(Extracted records):
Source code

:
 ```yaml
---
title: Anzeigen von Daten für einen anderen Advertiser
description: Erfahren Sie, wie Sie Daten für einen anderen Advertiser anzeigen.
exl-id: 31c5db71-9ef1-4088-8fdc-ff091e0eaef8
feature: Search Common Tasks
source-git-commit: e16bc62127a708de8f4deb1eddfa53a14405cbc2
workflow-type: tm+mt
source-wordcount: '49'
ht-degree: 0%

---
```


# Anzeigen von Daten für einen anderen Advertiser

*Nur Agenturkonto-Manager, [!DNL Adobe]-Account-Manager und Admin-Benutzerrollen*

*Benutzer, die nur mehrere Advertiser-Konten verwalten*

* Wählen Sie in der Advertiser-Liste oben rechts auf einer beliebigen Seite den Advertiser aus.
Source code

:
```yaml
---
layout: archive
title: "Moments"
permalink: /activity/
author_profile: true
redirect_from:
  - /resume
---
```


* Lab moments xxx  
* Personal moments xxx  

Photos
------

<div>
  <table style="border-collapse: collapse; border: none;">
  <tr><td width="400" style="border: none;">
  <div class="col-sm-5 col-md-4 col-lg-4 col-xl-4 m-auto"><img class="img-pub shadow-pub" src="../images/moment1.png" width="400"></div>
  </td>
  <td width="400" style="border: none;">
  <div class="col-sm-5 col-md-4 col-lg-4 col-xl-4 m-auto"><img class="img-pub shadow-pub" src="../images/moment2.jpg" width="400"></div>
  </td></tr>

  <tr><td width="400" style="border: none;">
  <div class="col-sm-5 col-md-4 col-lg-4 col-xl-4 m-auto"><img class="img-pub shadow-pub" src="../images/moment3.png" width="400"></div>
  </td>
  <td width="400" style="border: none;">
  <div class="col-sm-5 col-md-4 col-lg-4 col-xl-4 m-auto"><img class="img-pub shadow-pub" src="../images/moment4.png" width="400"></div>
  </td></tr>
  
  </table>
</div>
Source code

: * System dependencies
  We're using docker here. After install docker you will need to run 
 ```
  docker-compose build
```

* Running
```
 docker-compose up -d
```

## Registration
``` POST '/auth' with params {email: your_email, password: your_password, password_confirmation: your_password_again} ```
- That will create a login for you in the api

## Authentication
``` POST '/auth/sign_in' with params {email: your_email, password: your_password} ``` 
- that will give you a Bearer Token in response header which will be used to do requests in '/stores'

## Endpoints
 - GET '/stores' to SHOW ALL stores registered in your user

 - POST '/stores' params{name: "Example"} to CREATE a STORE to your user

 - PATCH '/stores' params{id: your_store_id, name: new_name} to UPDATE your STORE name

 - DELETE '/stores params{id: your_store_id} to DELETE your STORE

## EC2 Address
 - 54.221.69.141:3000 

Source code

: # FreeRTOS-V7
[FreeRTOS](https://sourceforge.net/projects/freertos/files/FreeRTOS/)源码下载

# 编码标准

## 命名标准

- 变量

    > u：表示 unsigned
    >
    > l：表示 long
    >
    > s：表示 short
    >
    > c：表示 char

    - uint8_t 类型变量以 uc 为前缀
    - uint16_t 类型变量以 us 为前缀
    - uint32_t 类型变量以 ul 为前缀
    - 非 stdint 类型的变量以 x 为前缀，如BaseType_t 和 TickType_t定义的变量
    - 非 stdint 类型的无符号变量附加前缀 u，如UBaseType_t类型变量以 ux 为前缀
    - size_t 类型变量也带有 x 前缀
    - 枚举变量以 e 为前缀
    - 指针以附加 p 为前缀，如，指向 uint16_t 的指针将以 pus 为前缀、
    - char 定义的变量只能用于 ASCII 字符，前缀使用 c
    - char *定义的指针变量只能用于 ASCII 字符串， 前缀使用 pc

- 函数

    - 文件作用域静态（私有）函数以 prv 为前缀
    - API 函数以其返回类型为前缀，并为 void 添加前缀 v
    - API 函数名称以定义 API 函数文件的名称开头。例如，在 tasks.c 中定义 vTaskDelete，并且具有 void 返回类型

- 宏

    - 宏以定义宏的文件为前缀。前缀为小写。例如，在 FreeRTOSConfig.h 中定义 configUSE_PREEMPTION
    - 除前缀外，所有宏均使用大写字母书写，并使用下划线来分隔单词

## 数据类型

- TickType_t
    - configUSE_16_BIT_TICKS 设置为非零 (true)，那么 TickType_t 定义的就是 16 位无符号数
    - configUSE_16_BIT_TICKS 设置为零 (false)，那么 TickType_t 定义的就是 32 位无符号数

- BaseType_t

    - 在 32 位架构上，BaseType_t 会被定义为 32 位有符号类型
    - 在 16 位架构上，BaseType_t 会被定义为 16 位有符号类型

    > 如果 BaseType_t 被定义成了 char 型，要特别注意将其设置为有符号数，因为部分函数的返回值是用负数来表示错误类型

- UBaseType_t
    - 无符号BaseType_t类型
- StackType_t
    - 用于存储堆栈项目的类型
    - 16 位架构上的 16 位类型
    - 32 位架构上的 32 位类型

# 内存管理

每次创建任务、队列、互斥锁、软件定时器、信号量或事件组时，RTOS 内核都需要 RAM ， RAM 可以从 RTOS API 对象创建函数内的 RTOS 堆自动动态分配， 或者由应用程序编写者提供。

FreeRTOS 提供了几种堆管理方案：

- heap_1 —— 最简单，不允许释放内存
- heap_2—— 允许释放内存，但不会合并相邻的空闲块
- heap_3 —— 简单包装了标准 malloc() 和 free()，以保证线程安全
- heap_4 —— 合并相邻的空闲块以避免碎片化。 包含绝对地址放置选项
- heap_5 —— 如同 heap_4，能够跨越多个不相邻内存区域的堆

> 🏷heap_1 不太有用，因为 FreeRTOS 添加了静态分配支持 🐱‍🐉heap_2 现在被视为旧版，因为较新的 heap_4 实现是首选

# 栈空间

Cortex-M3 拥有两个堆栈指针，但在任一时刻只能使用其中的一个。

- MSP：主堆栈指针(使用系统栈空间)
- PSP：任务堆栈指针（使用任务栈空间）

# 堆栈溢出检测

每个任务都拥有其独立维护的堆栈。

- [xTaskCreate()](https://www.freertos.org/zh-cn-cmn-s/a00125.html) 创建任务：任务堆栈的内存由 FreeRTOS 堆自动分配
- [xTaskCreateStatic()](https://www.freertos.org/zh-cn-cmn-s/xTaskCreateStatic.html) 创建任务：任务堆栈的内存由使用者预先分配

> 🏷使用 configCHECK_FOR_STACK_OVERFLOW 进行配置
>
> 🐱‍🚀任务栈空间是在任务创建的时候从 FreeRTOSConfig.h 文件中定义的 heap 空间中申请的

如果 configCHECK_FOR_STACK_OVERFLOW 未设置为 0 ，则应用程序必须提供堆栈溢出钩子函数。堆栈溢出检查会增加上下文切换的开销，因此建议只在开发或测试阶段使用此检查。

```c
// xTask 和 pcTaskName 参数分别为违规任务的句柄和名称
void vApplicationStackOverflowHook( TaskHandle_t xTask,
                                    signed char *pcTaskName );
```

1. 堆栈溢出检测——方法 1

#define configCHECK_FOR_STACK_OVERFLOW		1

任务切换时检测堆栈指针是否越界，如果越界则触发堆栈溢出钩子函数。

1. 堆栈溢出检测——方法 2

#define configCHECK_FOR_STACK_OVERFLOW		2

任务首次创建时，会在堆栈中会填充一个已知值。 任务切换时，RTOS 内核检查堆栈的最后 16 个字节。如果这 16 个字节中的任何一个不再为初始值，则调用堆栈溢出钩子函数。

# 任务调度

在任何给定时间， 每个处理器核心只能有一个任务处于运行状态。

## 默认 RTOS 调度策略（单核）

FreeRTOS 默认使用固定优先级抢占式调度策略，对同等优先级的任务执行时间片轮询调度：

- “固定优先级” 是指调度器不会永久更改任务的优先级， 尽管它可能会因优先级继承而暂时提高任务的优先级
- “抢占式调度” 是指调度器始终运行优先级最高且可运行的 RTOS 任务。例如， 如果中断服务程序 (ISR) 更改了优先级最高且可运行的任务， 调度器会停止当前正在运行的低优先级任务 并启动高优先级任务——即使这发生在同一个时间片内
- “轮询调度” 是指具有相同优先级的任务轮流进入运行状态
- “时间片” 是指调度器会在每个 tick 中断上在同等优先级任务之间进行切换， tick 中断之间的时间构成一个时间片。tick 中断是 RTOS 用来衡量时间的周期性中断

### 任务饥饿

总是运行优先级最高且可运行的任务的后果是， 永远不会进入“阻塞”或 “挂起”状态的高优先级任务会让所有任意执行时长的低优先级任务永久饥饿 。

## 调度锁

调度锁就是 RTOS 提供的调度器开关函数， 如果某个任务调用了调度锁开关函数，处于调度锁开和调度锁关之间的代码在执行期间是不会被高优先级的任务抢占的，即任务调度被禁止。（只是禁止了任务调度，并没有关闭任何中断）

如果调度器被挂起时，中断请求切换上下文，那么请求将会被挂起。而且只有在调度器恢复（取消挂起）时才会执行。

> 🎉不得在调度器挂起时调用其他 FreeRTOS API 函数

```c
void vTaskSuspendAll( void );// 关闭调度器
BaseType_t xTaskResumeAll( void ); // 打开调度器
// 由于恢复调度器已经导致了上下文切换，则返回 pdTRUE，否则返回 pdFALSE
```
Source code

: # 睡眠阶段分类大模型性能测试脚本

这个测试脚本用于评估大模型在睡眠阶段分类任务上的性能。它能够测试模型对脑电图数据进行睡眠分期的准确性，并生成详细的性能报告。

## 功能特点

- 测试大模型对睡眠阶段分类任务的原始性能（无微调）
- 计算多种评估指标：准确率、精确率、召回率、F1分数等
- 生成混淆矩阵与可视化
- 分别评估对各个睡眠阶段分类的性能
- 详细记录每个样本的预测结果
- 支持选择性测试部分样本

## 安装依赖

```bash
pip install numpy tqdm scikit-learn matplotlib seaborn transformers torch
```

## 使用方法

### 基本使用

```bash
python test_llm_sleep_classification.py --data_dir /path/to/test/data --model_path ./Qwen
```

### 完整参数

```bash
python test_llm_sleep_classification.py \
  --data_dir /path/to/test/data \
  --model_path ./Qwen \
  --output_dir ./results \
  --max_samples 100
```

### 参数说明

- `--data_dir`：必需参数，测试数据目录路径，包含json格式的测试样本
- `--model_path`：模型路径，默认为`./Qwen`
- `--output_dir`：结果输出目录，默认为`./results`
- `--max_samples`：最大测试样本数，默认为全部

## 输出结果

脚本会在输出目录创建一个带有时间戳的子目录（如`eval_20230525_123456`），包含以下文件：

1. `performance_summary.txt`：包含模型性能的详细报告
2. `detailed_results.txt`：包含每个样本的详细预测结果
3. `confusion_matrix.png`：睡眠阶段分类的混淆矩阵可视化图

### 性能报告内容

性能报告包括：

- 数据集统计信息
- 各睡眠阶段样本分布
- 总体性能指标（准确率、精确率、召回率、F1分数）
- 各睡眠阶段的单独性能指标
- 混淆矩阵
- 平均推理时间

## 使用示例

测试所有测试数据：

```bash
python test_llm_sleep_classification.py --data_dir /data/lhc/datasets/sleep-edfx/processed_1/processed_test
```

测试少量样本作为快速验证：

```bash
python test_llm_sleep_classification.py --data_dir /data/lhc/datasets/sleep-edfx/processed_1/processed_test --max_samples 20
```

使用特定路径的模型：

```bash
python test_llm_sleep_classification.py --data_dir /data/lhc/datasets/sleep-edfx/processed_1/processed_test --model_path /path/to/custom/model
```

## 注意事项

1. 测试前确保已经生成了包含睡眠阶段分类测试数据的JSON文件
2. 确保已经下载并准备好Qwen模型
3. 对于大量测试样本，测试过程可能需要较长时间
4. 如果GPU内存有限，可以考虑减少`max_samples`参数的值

(Task requirements): Please count the lines in the material above where the word "Daten" occurs, and give only the number.

(Exercise response): 3